[Collected data entries]
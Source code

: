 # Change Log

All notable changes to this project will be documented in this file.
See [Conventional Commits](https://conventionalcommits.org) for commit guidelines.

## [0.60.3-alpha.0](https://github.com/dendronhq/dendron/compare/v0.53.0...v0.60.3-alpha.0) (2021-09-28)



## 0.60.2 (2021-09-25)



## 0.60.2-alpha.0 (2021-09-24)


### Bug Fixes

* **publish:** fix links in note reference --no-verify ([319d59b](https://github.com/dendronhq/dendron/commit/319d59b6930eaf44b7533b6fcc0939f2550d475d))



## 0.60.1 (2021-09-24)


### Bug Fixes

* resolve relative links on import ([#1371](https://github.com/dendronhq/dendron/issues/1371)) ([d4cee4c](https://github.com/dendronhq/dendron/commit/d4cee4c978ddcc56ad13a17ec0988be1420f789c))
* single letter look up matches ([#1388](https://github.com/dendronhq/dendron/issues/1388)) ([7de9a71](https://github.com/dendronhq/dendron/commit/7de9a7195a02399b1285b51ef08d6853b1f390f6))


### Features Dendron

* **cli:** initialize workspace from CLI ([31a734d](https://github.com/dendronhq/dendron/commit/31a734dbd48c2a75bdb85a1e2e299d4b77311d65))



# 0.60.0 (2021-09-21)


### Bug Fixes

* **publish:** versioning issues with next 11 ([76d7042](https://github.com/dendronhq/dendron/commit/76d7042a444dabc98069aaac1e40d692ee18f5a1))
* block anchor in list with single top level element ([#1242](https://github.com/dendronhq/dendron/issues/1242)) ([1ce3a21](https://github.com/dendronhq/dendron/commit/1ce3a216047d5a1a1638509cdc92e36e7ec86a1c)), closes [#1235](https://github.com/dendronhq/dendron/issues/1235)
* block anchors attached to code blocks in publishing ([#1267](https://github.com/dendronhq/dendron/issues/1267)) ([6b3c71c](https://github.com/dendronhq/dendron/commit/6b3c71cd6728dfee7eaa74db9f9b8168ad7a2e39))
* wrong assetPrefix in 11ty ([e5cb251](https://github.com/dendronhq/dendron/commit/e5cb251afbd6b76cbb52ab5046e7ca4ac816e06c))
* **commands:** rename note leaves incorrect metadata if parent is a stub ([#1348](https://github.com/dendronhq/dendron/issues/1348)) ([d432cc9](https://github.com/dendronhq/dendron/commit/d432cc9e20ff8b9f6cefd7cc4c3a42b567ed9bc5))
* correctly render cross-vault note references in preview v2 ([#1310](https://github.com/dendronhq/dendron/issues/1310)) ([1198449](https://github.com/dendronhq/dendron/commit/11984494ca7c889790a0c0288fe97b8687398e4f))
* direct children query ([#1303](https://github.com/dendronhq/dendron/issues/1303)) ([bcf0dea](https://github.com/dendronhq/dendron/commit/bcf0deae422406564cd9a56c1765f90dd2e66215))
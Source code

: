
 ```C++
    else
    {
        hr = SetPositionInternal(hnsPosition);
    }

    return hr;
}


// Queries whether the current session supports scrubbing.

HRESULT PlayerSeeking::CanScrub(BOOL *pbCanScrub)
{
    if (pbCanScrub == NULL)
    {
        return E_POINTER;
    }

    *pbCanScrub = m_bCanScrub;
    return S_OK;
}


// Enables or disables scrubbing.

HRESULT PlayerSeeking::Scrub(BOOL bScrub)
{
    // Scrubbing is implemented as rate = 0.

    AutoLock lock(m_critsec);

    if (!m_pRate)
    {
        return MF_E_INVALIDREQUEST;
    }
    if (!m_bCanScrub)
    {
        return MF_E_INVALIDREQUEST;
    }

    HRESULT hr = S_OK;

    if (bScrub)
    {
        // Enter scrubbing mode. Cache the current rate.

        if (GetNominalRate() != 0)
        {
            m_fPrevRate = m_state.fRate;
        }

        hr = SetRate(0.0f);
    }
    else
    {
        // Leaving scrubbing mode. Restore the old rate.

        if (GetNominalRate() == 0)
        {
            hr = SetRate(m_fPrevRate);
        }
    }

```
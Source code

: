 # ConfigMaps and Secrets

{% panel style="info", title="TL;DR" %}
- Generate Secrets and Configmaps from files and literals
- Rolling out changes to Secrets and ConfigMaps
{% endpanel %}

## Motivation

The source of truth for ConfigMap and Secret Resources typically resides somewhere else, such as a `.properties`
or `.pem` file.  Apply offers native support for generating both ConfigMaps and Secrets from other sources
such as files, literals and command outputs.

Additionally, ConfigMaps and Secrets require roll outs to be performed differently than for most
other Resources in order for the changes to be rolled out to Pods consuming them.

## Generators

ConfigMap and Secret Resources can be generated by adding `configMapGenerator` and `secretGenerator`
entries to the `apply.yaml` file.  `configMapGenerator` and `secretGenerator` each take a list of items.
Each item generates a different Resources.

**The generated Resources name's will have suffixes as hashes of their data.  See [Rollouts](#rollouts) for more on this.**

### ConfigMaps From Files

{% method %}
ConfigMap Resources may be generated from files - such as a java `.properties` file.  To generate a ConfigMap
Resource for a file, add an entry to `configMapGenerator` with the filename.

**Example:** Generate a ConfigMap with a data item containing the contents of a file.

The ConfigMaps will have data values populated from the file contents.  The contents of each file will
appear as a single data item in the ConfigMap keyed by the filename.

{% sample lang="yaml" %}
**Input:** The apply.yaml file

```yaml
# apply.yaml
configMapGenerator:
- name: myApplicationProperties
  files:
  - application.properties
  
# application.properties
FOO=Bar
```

◆ Task directions ◆
Spot every line in the entries that includes the word "bScrub", and copy each one out.

◆ Output of the task ◆
HRESULT PlayerSeeking::Scrub(BOOL bScrub)
    if (bScrub)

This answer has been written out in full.